Just two parties are likely to cross the 10 percent threshold at the next Turkish election, according to the latest Haberturk/Konsensüs opinion poll. The results, which paint a dangerous picture for voter representation in Turkey, suggest the right-wing Nationalist Action Party (MHP) has the support of only 8.5 percent of voters, which would be the party’s worst showing at a general election for nine years.
Just under a quarter of respondents were undecided, said would spoil their ballot or declined to answer the question. Here was what Konsensüs found, with the undecided vote shared among the parties and changes from the previous month’s survey in brackets:
AK Party: 49.6 (+3.6) [Justice and Development Party, governing, religious conservative]
CHP: 26.8 (+0.3) [Republican People’s Party, secularist]
MHP: 11.1 (-1.4) [Nationalist Action Party, nationalist]

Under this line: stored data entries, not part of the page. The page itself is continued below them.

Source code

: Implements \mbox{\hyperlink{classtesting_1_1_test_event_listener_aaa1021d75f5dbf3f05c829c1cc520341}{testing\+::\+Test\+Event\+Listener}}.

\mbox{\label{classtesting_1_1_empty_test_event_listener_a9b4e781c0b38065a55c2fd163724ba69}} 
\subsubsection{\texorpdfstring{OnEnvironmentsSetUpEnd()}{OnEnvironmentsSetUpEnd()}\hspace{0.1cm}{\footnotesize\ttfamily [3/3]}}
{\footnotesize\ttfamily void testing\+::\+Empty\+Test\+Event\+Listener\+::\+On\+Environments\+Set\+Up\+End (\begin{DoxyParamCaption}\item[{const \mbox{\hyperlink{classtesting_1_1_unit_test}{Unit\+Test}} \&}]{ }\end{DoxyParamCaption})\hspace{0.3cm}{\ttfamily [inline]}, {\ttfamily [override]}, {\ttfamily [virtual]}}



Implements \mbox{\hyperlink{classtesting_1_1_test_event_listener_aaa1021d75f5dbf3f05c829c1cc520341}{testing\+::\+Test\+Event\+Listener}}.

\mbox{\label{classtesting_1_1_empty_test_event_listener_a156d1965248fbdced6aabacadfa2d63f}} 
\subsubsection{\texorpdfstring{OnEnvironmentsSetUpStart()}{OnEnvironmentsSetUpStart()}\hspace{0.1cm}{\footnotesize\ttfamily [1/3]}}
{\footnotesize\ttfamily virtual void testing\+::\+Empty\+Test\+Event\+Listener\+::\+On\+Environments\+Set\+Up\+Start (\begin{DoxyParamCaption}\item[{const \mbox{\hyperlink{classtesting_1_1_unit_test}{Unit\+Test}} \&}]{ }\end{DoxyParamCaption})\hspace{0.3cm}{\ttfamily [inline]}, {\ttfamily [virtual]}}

BDP: 6.9 (+0.2) [Peace and Democracy Party, pro-Kurdish]
SP: 0.8 (-2.4) [Felicity Party, strongly Islamist]
Others: 5.6 (+0.5)
AK Party sources were delighted: this poll appears to confirm that their oft-repeated target of a 50% is quite attainable. Press coverage has also focused much on the fate of the MHP, which falls foul of the electoral threshold before the undecideds are shared out. It confirms fears that the dwindling support of the nationalists means that they have a real battle on their hands to ensure they actually make it into the chamber.
But press coverage of the results seems to have overlooked the support of the main opposition Republican People’s Party (CHP). Take a look at my estimated calculations of what parliament would look like (based, as ever, on my calculations**, and with changes from the 2007 election result):
AK Party: 301 (-40)
CHP: 162 (+50)
MHP: 67 (-4)
BDP: 20 seats (no change)
Total: 550 seats
These results would give AK a majority to govern alone – just. But they would also give the CHP their best results since 2002, but this time in a parliament of three parties, not two. This parliament would have a much stronger opposition, despite the rise in AK’s share of the vote. It would be an excellent result for Kemal Kılıçdaroğlu, CHP leader.

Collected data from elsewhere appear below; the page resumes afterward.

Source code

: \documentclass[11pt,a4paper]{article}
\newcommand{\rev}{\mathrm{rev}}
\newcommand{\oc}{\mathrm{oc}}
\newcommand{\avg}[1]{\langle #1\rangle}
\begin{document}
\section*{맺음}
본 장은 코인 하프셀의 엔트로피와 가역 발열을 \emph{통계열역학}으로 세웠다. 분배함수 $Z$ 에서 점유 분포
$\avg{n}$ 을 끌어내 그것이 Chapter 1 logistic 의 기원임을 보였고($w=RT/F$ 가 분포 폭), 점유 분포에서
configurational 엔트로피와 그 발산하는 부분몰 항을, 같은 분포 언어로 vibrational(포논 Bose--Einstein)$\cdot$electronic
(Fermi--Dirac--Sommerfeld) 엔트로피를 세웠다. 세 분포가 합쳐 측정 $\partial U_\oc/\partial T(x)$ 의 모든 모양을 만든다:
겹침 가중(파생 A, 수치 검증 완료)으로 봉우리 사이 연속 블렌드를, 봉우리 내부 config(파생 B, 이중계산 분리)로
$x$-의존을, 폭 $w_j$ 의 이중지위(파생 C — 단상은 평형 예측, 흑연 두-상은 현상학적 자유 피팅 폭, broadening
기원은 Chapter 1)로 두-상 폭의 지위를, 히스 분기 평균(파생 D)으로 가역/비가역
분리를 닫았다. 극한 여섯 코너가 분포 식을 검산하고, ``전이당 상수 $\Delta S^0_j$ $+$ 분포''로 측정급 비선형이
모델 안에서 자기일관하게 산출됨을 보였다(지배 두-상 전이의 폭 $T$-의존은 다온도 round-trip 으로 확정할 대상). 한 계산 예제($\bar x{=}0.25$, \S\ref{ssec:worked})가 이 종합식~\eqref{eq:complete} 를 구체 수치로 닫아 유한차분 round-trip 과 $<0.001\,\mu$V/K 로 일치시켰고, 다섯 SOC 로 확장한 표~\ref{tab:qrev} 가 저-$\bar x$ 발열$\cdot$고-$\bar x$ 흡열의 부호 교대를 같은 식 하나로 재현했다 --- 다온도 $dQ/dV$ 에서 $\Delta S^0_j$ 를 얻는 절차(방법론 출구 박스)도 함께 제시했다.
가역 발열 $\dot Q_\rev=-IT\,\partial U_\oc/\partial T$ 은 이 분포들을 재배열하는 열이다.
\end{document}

A few other observations from this opinion poll:
- Voters appear to be flocking towards the larger parties. Fewer people said they will vote for the far-right BBP or the fundamentalist SP. This trend suggests Turkish voters are increasingly aware fringe parties are unlikely to be represented in parliament.

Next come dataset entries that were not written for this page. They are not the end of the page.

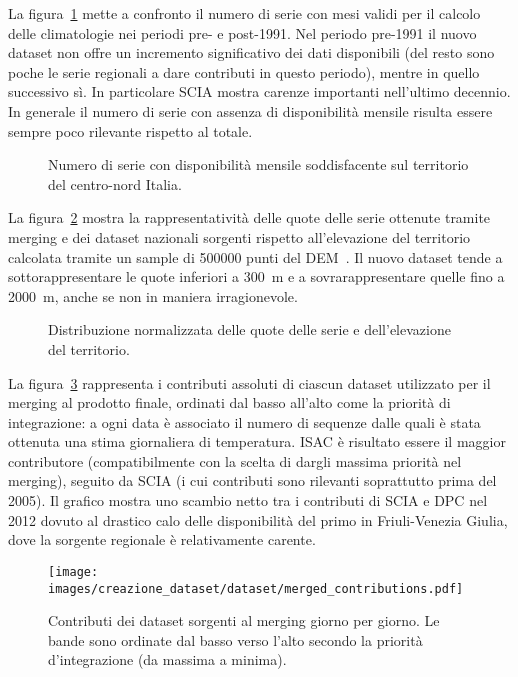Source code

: La figura~\ref{fig:merged-timeseries} mette a confronto il numero di serie con mesi validi per il calcolo delle climatologie nei periodi pre- e post-1991. Nel periodo pre-1991 il nuovo dataset non offre un incremento significativo dei dati disponibili (del resto sono poche le serie regionali a dare contributi in questo periodo), mentre in quello successivo sì. In particolare SCIA mostra carenze importanti nell'ultimo decennio. In generale il numero di serie con assenza di disponibilità mensile risulta essere sempre poco rilevante rispetto al totale.
\begin{figure}[ht]
  \centering
  
  \caption{Numero di serie con disponibilità mensile soddisfacente sul territorio del centro-nord Italia.}\label{fig:merged-timeseries}
\end{figure}

La figura~\ref{fig:merged-elevations} mostra la rappresentatività delle quote delle serie ottenute tramite merging e dei dataset nazionali sorgenti rispetto all'elevazione del territorio calcolata tramite un sample di \num{500000} punti del DEM~\cite{europeanspaceagencyCopernicusGlobalEuropean2022}. Il nuovo dataset tende a sottorappresentare le quote inferiori a \qty{300}{\meter} e a sovrarappresentare quelle fino a \qty{2000}{\meter}, anche se non in maniera irragionevole.
\begin{figure}[ht]
  \centering
  
  \caption{Distribuzione normalizzata delle quote delle serie e dell'elevazione del territorio.}\label{fig:merged-elevations}
\end{figure}

La figura~\ref{fig:merged-contributions} rappresenta i contributi assoluti di ciascun dataset utilizzato per il merging al prodotto finale, ordinati dal basso all'alto come la priorità di integrazione: a ogni data è associato il numero di sequenze dalle quali è stata ottenuta una stima giornaliera di temperatura. ISAC è risultato essere il maggior contributore (compatibilmente con la scelta di dargli massima priorità nel merging), seguito da SCIA (i cui contributi sono rilevanti soprattutto prima del 2005). Il grafico mostra uno scambio netto tra i contributi di SCIA e DPC nel 2012 dovuto al drastico calo delle disponibilità del primo in Friuli-Venezia Giulia, dove la sorgente regionale è relativamente carente.
\begin{figure}[ht]
  \centering
  \texttt{[image: images/creazione\_dataset/dataset/merged\_contributions.pdf]}
  \caption{Contributi dei dataset sorgenti al merging giorno per giorno. Le bande sono ordinate dal basso verso l'alto secondo la priorità d'integrazione (da massima a minima).}\label{fig:merged-contributions}
\end{figure}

- Konsensüs posed a number of “problems” in Turkish current affairs and asked which party was best-placed to solve them. The AK Party, unsurprisingly, led in them all, but it was interesting that just a few percentage points separated them from the CHP when asked which party was best placed to solve “inequalities in income distribution”. A sign that the CHP’s return to social democratic roots might be taking hold?
- Most importantly, this poll was conducted well over a month before the election campaign kicks off. There’s plenty that can change between now and 12 June.
* Konsensüs interviewed 1500 people by telephone across Turkey between 2 and 10 February 2011.
** This is a crude and entirely unscientific swing, assuming the 10 percent electoral threshold is not lowered and the pro-Kurdish BDP’s 20 MPs decide to run again as independents.